Don't quite rejoice yet, Debian seems to have changed from the pciutils-dev package to libpci-dev. So go and edit debian/control to build depend on pciutils-dev again. Then just build the package, install and enjoy.

Hopefully someone will now spend less time then me figuring this out...

10 May 2008

Ripping videos from DVD

Physical discs are a nuisance, I really just want to play what I want to watch in the room I want to watch it just streaming it over the wireless. This actually works wonderfully well. Unfortunately just copying the file structure of a DVD works and gives you DVD-quality video, but the size is huge and streaming this over the wireless tends to create some trouble (not to mention that every byte must also be encrypted/decrypted for ssh so this is getting CPU intensive too, ssh offloading onto hardware would be so cool). Hence the need to "rip" the DVD and encode it to some smaller format arises.

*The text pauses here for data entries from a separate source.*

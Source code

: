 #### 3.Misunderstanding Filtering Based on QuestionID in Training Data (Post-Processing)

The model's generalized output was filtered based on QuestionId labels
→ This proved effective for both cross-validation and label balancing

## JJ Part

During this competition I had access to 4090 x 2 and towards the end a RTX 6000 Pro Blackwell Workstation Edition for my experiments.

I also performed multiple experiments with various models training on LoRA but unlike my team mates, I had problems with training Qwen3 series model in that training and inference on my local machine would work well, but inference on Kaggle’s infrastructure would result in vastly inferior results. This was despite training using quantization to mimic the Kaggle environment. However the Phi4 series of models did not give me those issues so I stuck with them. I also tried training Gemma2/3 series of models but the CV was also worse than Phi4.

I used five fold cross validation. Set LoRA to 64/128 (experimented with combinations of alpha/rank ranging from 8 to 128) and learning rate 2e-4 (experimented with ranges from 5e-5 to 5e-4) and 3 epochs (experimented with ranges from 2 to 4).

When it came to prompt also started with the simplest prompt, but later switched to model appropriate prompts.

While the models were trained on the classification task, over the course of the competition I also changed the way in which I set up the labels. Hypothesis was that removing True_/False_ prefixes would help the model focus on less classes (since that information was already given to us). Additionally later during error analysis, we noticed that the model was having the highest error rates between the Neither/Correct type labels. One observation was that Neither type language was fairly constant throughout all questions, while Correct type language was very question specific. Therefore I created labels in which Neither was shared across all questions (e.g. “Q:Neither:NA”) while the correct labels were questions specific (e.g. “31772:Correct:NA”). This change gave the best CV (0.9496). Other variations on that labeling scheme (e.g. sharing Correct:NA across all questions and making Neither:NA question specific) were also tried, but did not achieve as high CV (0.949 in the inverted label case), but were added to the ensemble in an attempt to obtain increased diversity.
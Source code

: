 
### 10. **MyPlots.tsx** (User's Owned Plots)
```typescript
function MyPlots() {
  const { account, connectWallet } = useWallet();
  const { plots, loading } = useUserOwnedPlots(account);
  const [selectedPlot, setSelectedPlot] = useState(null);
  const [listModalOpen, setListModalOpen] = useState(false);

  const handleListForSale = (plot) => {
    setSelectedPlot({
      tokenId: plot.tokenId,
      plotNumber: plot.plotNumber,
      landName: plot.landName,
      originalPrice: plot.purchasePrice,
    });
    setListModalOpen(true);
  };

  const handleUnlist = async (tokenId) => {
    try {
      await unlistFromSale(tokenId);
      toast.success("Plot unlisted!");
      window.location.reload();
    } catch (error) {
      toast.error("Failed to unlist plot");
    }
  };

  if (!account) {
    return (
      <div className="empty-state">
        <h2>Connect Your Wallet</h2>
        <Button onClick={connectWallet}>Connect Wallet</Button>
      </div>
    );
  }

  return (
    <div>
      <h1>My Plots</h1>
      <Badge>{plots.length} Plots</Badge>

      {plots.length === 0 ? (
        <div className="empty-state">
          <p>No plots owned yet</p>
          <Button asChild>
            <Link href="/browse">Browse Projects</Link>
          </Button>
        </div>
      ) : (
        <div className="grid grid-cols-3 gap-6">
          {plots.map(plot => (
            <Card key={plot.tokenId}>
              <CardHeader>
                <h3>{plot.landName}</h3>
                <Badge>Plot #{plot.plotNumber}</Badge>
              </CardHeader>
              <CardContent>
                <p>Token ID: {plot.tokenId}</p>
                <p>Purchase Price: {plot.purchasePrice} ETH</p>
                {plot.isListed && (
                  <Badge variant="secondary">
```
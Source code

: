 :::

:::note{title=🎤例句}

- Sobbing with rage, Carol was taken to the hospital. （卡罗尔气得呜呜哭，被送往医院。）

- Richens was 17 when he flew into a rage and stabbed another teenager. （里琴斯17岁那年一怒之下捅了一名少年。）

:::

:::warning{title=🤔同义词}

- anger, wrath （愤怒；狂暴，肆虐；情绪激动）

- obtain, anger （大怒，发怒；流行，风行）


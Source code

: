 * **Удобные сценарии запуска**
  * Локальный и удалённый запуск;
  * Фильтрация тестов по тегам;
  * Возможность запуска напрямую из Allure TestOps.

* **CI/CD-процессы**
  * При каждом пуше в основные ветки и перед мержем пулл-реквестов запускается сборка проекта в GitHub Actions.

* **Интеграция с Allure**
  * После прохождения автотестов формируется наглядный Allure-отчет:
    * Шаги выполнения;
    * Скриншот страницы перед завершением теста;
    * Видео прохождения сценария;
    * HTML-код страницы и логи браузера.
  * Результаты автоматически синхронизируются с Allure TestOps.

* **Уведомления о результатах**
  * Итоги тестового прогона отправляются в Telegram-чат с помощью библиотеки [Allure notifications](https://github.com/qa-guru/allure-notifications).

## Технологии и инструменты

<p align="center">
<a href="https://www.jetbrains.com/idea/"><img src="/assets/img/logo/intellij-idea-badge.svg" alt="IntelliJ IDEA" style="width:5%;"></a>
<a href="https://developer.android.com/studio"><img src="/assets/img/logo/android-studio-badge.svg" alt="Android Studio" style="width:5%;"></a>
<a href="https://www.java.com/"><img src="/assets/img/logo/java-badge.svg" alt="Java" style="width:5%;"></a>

After spending a while looking at various options I finally found the great thoggen.

Only problem left is how much to compress. After some very un-scientific tests (Google failed to find me any nice studies/graphs!) I decided on a quality of 35 and no resizing. But if anyone knows of a better study on what settings to prefer it would be greatly appreciated! It would be great to see quality vs file size vs frame size for different types of video. Ideally with a subjective "human quality" level too so you'd know what still looks good.